Early-phase clinical trials in the community: results from the national cancer institute community cancer centers program early-phase working group baseline assessment.

Publication Type
Journal Article
Year of Publication
2013
Authors
Zaren, Howard A; Nair, Suresh; Go, Ronald S; Enos, Rebecca A; Lanier, Keith S; Thompson, Michael A; Zhao, Jinxiu; Fleming, Deborah L; Leighton, John C; Gribbin, Thomas E; Bryant, Donna M; Carrigan, Angela; Corpening, Jennifer C; Csapo, Kimberly A; Dimond, Eileen P; Ellison, Christie; Gonzalez, Maria M; Harr, Jodi L; Wilkinson, Kathy; Denicoff, Andrea M
Secondary
J Oncol Pract
Volume
9
Pagination
e55-61
Date Published
2013 Mar
Keywords
Cancer Care Facilities; Clinical Trials as Topic; Community health services; Humans; Multicenter Studies as Topic; National Cancer Institute (U.S.); Neoplasms; Program Evaluation; United States
Abstract

PURPOSE: The National Cancer Institute (NCI) Community Cancer Centers Program (NCCCP) formed an Early-Phase Working Group to facilitate site participation in early-phase (EP) trials. The Working Group conducted a baseline assessment (BA) to describe the sites' EP trial infrastructure and its association with accrual.

METHODS: EP accrual and infrastructure data for the sites were obtained for July 2010-June 2011 and 2010, respectively. Sites with EP accrual rates at or above the median were considered high-accruing sites. Analyses were performed to identify site characteristics associated with higher accrual onto EP trials.

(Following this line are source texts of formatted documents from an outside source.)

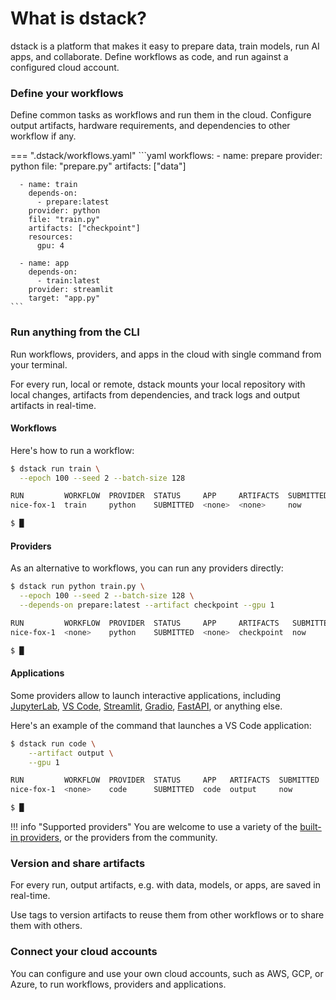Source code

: # What is dstack?

dstack is a platform that makes it easy to prepare data, train models, run AI apps, and collaborate.
Define workflows as code, and run against a configured cloud account.

### Define your workflows

Define common tasks as workflows and run them in the cloud. 
Configure output artifacts, hardware requirements, and dependencies to other workflow if any.

=== ".dstack/workflows.yaml"
    ```yaml
    workflows:
      - name: prepare
        provider: python
        file: "prepare.py"
        artifacts: ["data"]
    
      - name: train
        depends-on:
          - prepare:latest
        provider: python
        file: "train.py"
        artifacts: ["checkpoint"]
        resources:
          gpu: 4
          
      - name: app
        depends-on:
          - train:latest
        provider: streamlit
        target: "app.py"
    ```

### Run anything from the CLI

Run workflows, providers, and apps in the cloud with single command from your terminal.

For every run, local or remote, dstack mounts your local repository with local changes, artifacts from dependencies, and track logs and output artifacts in real-time.

#### Workflows

Here's how to run a workflow:

```bash
$ dstack run train \
  --epoch 100 --seed 2 --batch-size 128

RUN         WORKFLOW  PROVIDER  STATUS     APP     ARTIFACTS  SUBMITTED  TAG                    
nice-fox-1  train     python    SUBMITTED  <none>  <none>     now        <none>

$ █
```

#### Providers

As an alternative to workflows, you can run any providers directly: 

```bash
$ dstack run python train.py \
  --epoch 100 --seed 2 --batch-size 128 \
  --depends-on prepare:latest --artifact checkpoint --gpu 1

RUN         WORKFLOW  PROVIDER  STATUS     APP     ARTIFACTS   SUBMITTED  TAG                    
nice-fox-1  <none>    python    SUBMITTED  <none>  checkpoint  now        <none>

$ █
```

#### Applications

Some providers allow to launch interactive applications, including [JupyterLab](https://github.com/dstackai/dstack/tree/master/providers/lab/#readme),
[VS Code](https://github.com/dstackai/dstack/tree/master/providers/code/#readme), 
[Streamlit](https://github.com/dstackai/dstack/tree/master/providers/streamlit/#readme), 
[Gradio](https://github.com/dstackai/dstack/tree/master/providers/gradio/#readme), 
[FastAPI](https://github.com/dstackai/dstack/tree/master/providers/fastapi/#readme), or
anything else.

Here's an example of the command that launches a VS Code application:

```bash
$ dstack run code \
    --artifact output \
    --gpu 1

RUN         WORKFLOW  PROVIDER  STATUS     APP   ARTIFACTS  SUBMITTED  TAG                    
nice-fox-1  <none>    code      SUBMITTED  code  output     now        <none>

$ █
```
!!! info "Supported providers"
    You are welcome to use a variety of the [built-in providers](https://github.com/dstackai/dstack/tree/master/providers/#readme), 
    or the providers from the community.

### Version and share artifacts

For every run, output artifacts, e.g. with data, models, or apps, are saved in real-time.

Use tags to version artifacts to reuse them from other workflows or to share them with others.

### Connect your cloud accounts

You can configure and use your own cloud accounts, such as AWS, GCP, or Azure, to run workflows,
providers and applications.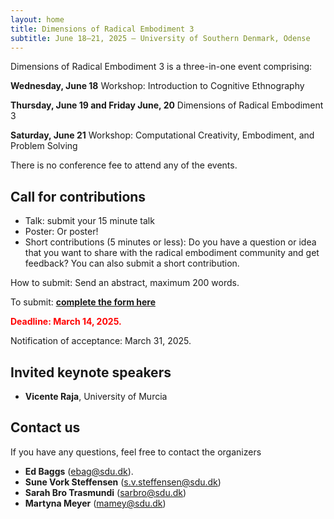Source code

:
 ```yaml
---
layout: home
title: Dimensions of Radical Embodiment 3
subtitle: June 18–21, 2025 — University of Southern Denmark, Odense
---
```


Dimensions of Radical Embodiment 3 is a three-in-one event comprising:

**Wednesday, June 18** Workshop: Introduction to Cognitive Ethnography

**Thursday, June 19 and Friday June, 20** Dimensions of Radical Embodiment 3

**Saturday, June 21** Workshop: Computational Creativity, Embodiment, and Problem Solving

There is no conference fee to attend any of the events.

## Call for contributions
- Talk: submit your 15 minute talk 
- Poster: Or poster!
- Short contributions (5 minutes or less): Do you have a question or idea that you want to share with the radical embodiment community and get feedback? You can also submit a short contribution.

How to submit: Send an abstract, maximum 200 words.

To submit: [**complete the form here**](https://forms.gle/s6vA5bnYCurdYjoB9)

<span style="color:red">**Deadline: March 14, 2025.**</span>

Notification of acceptance: March 31, 2025.

## Invited keynote speakers
- **Vicente Raja**, University of Murcia

## Contact us

If you have any questions, feel free to contact the organizers
- **Ed Baggs** (ebag@sdu.dk).
- **Sune Vork Steffensen** (s.v.steffensen@sdu.dk)
- **Sarah Bro Trasmundi** (sarbro@sdu.dk)
- **Martyna Meyer** (mamey@sdu.dk)

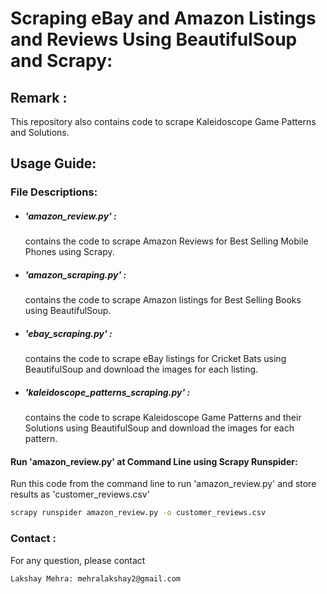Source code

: # Scraping eBay and Amazon Listings and Reviews Using BeautifulSoup and Scrapy:
## Remark : 
This repository also contains code to scrape Kaleidoscope Game Patterns and Solutions.

## Usage Guide:

### File Descriptions:

* ##### 'amazon_review.py' :
    contains the code to scrape Amazon Reviews for Best Selling Mobile Phones using Scrapy.
* ##### 'amazon_scraping.py' :
    contains the code to scrape Amazon listings for Best Selling Books using BeautifulSoup.
* ##### 'ebay_scraping.py' :
    contains the code to scrape eBay listings for Cricket Bats using BeautifulSoup and download the images for each listing.
* ##### 'kaleidoscope_patterns_scraping.py' :
    contains the code to scrape Kaleidoscope Game Patterns and their Solutions using BeautifulSoup and download the images for each pattern.


#### Run 'amazon_review.py' at Command Line using Scrapy Runspider:

Run this code from the command line to run 'amazon_review.py' and store results as 'customer_reviews.csv'
```bash
scrapy runspider amazon_review.py -o customer_reviews.csv
```


### Contact :
For any question, please contact
```
Lakshay Mehra: mehralakshay2@gmail.com
```

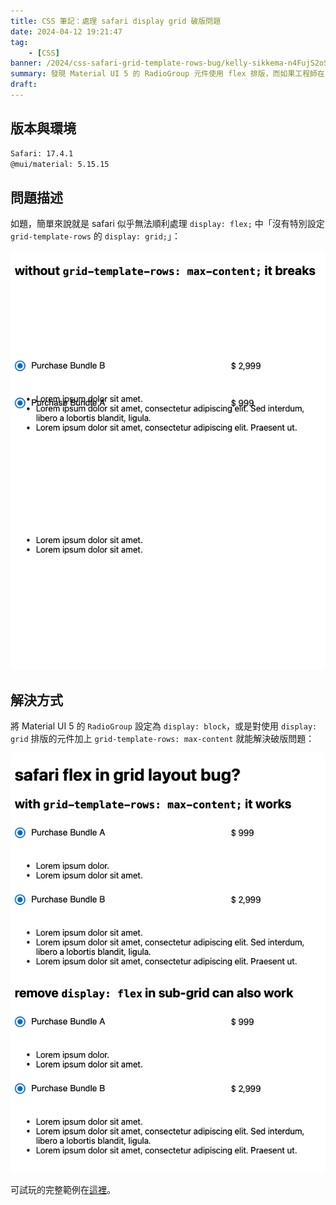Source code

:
 ```yaml
---
title: CSS 筆記：處理 safari display grid 破版問題
date: 2024-04-12 19:21:47
tag:
	- [CSS]
banner: /2024/css-safari-grid-template-rows-bug/kelly-sikkema-n4FujS2oSng-unsplash.jpg
summary: 發現 Material UI 5 的 RadioGroup 元件使用 flex 排版，而如果工程師在 RadioGroup 的子元件用 grid 排版且沒有額外設定 grid-template-rows，則子元件的排版有機率在 safari 瀏覽器中炸裂 ¯\_(ツ)_/¯
draft: 
---
```


## 版本與環境

```bash
Safari: 17.4.1
@mui/material: 5.15.15
```

## 問題描述

如題，簡單來說就是 safari 似乎無法順利處理 `display: flex;` 中「沒有特別設定 `grid-template-rows` 的 `display: grid;`」：

![safari grid-template-rows broken](/2024/css-safari-grid-template-rows-bug/safari-grid-broken.png)

## 解決方式

將 Material UI 5 的 `RadioGroup` 設定為 `display: block`，或是對使用 `display: grid` 排版的元件加上 `grid-template-rows: max-content` 就能解決破版問題：

![safari grid-template-rows works with max-content or display block](/2024/css-safari-grid-template-rows-bug/safari-grid-works.png)

可試玩的完整範例在[這裡](https://stackblitz.com/edit/vitejs-vite-hfbyof?file=src%2FApp.tsx)。
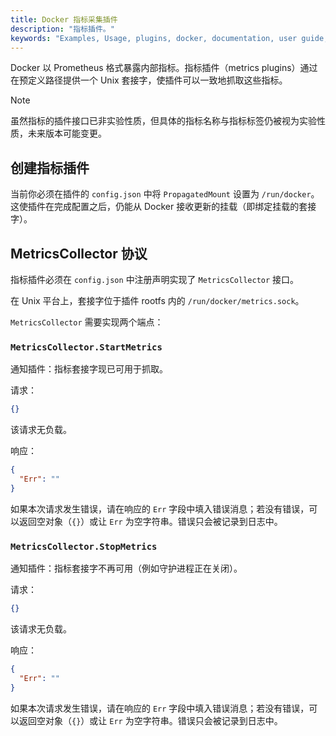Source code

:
 ```yaml
---
title: Docker 指标采集插件
description: "指标插件。"
keywords: "Examples, Usage, plugins, docker, documentation, user guide, metrics"
---
```


Docker 以 Prometheus 格式暴露内部指标。指标插件（metrics plugins）通过在预定义路径提供一个 Unix 套接字，使插件可以一致地抓取这些指标。

> [!NOTE]
> 虽然指标的插件接口已非实验性质，但具体的指标名称与指标标签仍被视为实验性质，未来版本可能变更。

## 创建指标插件

当前你必须在插件的 `config.json` 中将 `PropagatedMount` 设置为 `/run/docker`。这使插件在完成配置之后，仍能从 Docker 接收更新的挂载（即绑定挂载的套接字）。

## MetricsCollector 协议

指标插件必须在 `config.json` 中注册声明实现了 `MetricsCollector` 接口。

在 Unix 平台上，套接字位于插件 rootfs 内的 `/run/docker/metrics.sock`。

`MetricsCollector` 需要实现两个端点：

### `MetricsCollector.StartMetrics`

通知插件：指标套接字现已可用于抓取。

请求：

```json
{}
```

该请求无负载。

响应：

```json
{
  "Err": ""
}
```

如果本次请求发生错误，请在响应的 `Err` 字段中填入错误消息；若没有错误，可以返回空对象（`{}`）或让 `Err` 为空字符串。错误只会被记录到日志中。

### `MetricsCollector.StopMetrics`

通知插件：指标套接字不再可用（例如守护进程正在关闭）。

请求：

```json
{}
```

该请求无负载。

响应：

```json
{
  "Err": ""
}
```

如果本次请求发生错误，请在响应的 `Err` 字段中填入错误消息；若没有错误，可以返回空对象（`{}`）或让 `Err` 为空字符串。错误只会被记录到日志中。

RESULTS: Twenty-seven of the 30 NCCCP sites participated. The median number of EP trials open per site over the course of July 2010-June 2011 was 19. Median EP accrual per site was 14 patients in 1 year. Approximately half of the EP trials were Cooperative Group; most were phase II. Except for having a higher number of EP trials open (P = .04), high-accruing sites (n = 14) did not differ significantly from low-accruing sites (n = 13) in terms of any single site characteristic. High-accruing sites did have shorter institutional review board (IRB) turnaround time by 20 days, and were almost three times as likely to be a lead Community Clinical Oncology Program site (small sample size may have prevented statistical significance). Most sites had at least basic EP trial infrastructure.

CONCLUSION: Community cancer centers are capable of conducting EP trials. Infrastructure and collaborations are critical components of success. This assessment provides useful information for implementing EP trials in the community.